» Work required
Please write every entry out again, exactly as it reads below.
** Opening Records shown block **
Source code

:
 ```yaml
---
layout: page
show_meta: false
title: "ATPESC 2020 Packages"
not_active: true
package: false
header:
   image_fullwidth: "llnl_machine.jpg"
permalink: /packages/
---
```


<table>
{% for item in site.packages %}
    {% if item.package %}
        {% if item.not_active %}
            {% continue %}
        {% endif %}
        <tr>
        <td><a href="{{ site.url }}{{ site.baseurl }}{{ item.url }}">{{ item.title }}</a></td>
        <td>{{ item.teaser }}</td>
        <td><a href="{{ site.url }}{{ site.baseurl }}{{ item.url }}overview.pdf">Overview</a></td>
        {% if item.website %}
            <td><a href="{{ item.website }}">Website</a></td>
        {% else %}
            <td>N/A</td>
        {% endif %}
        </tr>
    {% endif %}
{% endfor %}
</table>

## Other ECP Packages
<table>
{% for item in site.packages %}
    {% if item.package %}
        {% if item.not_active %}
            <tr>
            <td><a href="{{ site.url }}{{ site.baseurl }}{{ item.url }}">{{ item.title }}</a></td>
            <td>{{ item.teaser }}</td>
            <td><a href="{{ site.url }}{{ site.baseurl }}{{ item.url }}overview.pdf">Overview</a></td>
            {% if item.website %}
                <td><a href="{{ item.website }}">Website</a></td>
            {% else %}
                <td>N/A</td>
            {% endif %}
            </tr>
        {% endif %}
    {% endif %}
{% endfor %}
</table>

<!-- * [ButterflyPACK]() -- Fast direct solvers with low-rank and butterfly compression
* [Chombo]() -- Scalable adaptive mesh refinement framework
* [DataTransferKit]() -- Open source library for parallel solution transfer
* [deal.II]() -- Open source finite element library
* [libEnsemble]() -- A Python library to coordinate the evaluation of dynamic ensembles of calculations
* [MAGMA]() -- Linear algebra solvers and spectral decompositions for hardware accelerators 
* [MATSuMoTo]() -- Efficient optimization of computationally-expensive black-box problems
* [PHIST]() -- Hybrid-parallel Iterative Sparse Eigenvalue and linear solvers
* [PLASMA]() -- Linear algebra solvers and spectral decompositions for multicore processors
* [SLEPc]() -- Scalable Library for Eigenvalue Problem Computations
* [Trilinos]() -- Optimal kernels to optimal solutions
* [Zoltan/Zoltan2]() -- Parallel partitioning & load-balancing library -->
** Closing Records shown block **
» Response to the exercise
Source code

:
 ```yaml
---
layout: page
show_meta: false
title: "ATPESC 2020 Packages"
not_active: true
package: false
header:
   image_fullwidth: "llnl_machine.jpg"
permalink: /packages/
---
```


<table>
{% for item in site.packages %}
    {% if item.package %}
        {% if item.not_active %}
            {% continue %}
        {% endif %}
        <tr>
        <td><a href="{{ site.url }}{{ site.baseurl }}{{ item.url }}">{{ item.title }}</a></td>
        <td>{{ item.teaser }}</td>
        <td><a href="{{ site.url }}{{ site.baseurl }}{{ item.url }}overview.pdf">Overview</a></td>
        {% if item.website %}
            <td><a href="{{ item.website }}">Website</a></td>
        {% else %}
            <td>N/A</td>
        {% endif %}
        </tr>
    {% endif %}
{% endfor %}
</table>

## Other ECP Packages
<table>
{% for item in site.packages %}
    {% if item.package %}
        {% if item.not_active %}
            <tr>
            <td><a href="{{ site.url }}{{ site.baseurl }}{{ item.url }}">{{ item.title }}</a></td>
            <td>{{ item.teaser }}</td>
            <td><a href="{{ site.url }}{{ site.baseurl }}{{ item.url }}overview.pdf">Overview</a></td>
            {% if item.website %}
                <td><a href="{{ item.website }}">Website</a></td>
            {% else %}
                <td>N/A</td>
            {% endif %}
            </tr>
        {% endif %}
    {% endif %}
{% endfor %}
</table>

<!-- * [ButterflyPACK]() -- Fast direct solvers with low-rank and butterfly compression
* [Chombo]() -- Scalable adaptive mesh refinement framework
* [DataTransferKit]() -- Open source library for parallel solution transfer
* [deal.II]() -- Open source finite element library
* [libEnsemble]() -- A Python library to coordinate the evaluation of dynamic ensembles of calculations
* [MAGMA]() -- Linear algebra solvers and spectral decompositions for hardware accelerators 
* [MATSuMoTo]() -- Efficient optimization of computationally-expensive black-box problems
* [PHIST]() -- Hybrid-parallel Iterative Sparse Eigenvalue and linear solvers
* [PLASMA]() -- Linear algebra solvers and spectral decompositions for multicore processors
* [SLEPc]() -- Scalable Library for Eigenvalue Problem Computations
* [Trilinos]() -- Optimal kernels to optimal solutions
* [Zoltan/Zoltan2]() -- Parallel partitioning & load-balancing library -->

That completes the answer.